● **DESCRIPTION OF THE TASK**
In the records below, find each line holding the word "students" and copy it.

[Recorded data]
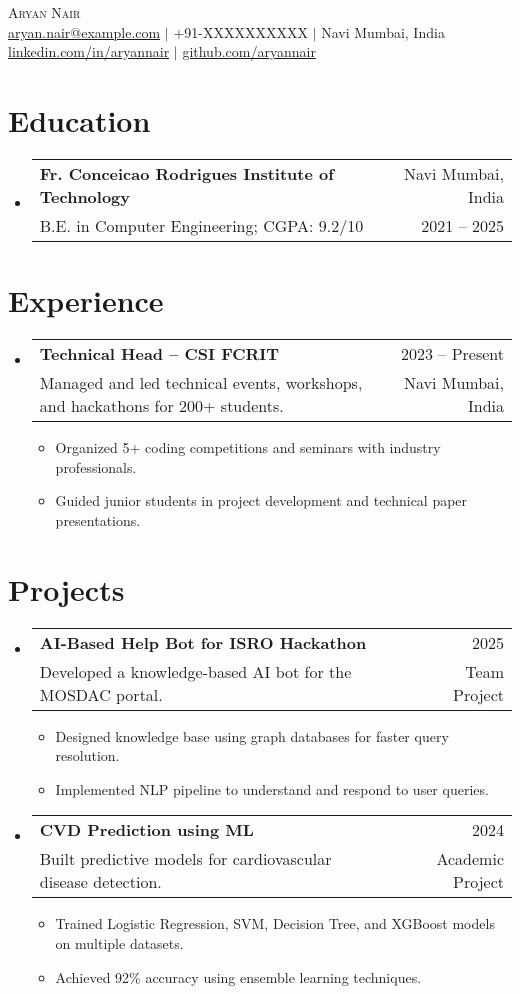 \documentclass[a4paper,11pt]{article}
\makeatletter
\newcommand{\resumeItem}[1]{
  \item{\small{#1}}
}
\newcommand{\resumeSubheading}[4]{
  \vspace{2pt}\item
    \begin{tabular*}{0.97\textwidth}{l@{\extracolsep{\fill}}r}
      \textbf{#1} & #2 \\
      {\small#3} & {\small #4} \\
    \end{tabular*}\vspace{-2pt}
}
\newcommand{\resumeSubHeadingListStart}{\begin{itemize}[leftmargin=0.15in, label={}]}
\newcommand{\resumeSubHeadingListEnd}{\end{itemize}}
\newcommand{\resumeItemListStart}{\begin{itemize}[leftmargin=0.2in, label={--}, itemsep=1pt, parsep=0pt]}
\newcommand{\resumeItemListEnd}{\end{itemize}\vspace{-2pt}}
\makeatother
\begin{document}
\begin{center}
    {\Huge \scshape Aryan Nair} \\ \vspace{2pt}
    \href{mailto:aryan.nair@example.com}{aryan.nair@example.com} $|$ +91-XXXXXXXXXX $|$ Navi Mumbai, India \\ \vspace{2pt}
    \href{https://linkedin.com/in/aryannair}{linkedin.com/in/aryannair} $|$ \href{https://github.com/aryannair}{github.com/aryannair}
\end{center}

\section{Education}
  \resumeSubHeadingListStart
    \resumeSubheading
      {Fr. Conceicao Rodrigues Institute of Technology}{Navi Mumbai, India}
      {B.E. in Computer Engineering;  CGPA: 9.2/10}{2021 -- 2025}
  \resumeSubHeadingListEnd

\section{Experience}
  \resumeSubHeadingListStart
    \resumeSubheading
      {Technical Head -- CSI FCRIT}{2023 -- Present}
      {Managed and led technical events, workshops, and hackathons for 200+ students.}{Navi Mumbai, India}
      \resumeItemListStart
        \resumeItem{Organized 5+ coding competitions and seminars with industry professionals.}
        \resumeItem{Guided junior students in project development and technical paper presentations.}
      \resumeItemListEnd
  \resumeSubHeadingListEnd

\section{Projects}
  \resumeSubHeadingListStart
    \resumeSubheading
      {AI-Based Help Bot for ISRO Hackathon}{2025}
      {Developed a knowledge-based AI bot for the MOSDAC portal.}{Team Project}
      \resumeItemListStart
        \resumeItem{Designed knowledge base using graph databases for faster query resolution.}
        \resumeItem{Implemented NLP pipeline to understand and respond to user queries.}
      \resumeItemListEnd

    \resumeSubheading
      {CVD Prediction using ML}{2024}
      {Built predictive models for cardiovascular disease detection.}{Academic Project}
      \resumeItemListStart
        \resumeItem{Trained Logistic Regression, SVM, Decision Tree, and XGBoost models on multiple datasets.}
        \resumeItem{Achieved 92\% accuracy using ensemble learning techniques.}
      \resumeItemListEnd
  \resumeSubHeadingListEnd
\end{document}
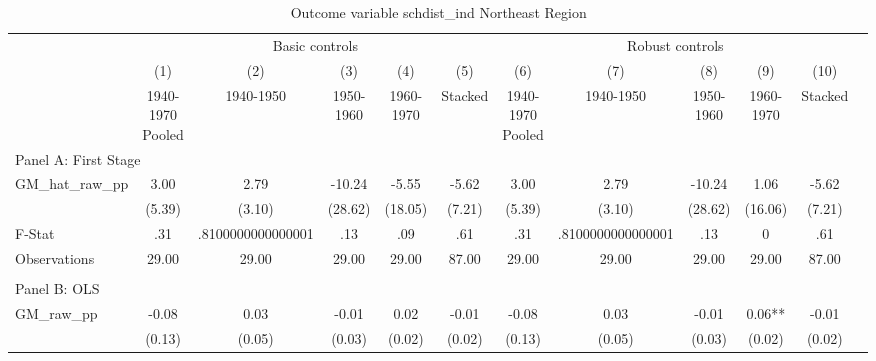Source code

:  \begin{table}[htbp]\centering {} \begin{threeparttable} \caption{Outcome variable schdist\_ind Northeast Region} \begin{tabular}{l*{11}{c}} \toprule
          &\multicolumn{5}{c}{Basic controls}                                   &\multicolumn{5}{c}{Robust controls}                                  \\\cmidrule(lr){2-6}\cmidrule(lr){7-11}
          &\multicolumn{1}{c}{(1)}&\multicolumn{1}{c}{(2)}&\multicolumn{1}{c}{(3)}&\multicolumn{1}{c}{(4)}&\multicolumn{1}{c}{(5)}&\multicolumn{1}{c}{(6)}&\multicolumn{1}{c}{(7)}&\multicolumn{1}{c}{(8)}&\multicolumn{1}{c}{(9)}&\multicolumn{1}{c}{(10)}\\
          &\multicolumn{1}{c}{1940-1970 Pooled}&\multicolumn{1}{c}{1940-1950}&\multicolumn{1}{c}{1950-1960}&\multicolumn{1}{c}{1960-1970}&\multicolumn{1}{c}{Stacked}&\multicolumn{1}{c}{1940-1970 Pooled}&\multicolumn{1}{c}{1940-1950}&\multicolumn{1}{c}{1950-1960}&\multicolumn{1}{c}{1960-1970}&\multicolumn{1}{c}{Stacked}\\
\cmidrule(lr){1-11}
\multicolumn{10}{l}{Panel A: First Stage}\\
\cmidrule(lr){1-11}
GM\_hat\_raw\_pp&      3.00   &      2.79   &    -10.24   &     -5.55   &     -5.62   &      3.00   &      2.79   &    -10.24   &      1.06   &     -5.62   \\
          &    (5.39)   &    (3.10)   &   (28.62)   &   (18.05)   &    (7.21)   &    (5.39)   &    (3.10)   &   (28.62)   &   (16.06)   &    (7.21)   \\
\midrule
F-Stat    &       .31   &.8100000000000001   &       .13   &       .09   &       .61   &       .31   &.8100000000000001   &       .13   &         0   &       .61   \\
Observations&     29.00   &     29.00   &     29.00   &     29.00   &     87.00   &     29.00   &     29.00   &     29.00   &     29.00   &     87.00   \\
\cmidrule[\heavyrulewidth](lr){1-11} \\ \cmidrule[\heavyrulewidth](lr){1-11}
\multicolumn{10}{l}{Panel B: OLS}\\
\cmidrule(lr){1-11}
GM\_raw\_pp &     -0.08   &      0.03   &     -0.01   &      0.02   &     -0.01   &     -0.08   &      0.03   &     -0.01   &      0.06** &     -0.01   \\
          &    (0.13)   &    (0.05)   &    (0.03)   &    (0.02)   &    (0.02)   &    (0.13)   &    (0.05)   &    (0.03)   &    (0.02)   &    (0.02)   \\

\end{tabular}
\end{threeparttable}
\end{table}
==
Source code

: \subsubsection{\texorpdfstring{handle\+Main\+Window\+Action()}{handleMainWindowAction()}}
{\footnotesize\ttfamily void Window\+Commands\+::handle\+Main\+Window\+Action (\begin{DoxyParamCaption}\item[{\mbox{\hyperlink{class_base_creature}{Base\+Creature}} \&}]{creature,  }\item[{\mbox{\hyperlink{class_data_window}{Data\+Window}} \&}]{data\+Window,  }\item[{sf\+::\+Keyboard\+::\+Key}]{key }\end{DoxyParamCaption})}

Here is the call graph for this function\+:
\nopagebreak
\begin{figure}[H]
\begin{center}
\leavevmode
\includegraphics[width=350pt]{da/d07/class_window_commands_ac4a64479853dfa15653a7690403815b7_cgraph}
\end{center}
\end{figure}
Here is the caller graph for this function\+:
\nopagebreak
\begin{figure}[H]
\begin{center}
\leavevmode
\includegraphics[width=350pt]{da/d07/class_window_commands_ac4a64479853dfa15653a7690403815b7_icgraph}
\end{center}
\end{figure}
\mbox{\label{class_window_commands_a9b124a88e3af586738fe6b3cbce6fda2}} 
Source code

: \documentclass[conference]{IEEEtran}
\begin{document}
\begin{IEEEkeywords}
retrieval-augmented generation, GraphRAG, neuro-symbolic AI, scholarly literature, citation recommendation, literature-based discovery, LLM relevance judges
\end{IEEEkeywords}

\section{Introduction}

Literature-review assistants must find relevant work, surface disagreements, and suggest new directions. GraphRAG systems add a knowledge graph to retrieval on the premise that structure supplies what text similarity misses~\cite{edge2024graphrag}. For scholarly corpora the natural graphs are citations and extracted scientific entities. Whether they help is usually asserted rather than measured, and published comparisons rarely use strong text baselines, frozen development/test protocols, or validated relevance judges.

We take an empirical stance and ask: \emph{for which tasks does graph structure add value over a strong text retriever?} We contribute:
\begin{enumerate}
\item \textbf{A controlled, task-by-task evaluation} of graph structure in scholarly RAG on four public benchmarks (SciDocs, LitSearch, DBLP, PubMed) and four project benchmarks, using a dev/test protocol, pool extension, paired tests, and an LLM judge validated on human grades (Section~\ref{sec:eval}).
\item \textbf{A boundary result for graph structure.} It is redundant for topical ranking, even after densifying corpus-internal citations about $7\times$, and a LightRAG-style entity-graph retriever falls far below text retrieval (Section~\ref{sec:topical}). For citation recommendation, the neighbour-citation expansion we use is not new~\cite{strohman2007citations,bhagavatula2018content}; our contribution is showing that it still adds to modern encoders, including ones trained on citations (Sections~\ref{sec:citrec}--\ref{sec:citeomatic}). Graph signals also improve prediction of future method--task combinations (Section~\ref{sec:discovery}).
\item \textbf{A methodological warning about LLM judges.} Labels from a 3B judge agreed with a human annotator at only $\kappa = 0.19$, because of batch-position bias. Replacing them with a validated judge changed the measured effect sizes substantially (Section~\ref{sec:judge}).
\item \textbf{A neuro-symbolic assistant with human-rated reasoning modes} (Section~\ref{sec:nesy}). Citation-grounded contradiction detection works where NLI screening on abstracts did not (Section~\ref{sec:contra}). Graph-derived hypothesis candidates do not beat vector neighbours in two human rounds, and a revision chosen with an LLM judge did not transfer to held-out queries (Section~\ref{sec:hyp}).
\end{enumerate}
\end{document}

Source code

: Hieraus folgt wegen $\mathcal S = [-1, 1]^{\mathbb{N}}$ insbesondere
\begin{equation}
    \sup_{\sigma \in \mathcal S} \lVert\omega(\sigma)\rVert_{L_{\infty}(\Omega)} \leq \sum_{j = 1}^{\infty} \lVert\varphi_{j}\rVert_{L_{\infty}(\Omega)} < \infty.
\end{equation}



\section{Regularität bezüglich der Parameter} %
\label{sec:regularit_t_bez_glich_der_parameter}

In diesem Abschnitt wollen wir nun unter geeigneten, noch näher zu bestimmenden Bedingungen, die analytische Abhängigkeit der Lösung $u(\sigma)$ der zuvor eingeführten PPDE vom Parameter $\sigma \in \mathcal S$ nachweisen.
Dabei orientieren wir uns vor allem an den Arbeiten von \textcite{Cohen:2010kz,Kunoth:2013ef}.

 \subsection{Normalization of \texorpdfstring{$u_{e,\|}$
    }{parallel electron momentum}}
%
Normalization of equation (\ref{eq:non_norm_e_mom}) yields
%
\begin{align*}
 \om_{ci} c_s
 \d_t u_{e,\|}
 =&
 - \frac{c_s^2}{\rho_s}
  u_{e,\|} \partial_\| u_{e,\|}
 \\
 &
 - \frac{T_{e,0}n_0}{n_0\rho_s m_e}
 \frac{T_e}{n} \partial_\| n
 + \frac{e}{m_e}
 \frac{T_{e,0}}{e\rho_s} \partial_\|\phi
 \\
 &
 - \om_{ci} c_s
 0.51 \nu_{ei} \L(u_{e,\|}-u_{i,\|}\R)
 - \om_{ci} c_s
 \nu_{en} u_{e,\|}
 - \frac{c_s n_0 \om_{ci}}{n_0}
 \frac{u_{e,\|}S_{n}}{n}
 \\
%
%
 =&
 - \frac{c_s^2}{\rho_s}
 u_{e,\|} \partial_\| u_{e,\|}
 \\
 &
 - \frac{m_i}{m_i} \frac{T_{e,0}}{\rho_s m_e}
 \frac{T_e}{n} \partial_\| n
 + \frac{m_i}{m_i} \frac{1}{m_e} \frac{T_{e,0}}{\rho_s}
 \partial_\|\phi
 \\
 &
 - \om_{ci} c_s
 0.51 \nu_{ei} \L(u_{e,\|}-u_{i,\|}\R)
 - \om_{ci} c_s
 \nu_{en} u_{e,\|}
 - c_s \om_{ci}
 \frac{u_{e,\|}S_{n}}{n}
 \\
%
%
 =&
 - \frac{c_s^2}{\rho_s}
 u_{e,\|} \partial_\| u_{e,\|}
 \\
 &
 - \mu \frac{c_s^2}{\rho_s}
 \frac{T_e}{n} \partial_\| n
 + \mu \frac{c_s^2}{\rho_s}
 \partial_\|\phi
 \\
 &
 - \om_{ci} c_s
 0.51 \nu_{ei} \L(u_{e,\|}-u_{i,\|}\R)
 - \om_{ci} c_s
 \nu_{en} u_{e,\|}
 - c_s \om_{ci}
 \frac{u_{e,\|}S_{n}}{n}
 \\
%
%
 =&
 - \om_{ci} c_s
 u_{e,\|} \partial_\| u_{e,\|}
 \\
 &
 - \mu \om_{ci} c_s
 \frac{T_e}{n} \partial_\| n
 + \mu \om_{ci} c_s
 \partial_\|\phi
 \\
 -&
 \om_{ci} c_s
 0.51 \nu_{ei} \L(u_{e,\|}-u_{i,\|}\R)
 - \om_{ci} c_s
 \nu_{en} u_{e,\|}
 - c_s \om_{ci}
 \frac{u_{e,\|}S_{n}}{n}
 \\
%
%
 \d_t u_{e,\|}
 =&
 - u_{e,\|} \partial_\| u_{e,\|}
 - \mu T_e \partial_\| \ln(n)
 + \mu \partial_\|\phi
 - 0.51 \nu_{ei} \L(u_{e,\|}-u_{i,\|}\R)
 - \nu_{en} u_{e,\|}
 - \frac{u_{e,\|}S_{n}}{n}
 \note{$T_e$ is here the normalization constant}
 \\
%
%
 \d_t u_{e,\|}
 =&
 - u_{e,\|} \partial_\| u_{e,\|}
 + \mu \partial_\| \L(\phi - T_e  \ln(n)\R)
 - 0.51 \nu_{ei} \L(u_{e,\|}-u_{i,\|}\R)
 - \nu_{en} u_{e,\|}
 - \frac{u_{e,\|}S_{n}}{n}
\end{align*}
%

● **RESPONSE BELOW**
      {Managed and led technical events, workshops, and hackathons for 200+ students.}{Navi Mumbai, India}
        \resumeItem{Guided junior students in project development and technical paper presentations.}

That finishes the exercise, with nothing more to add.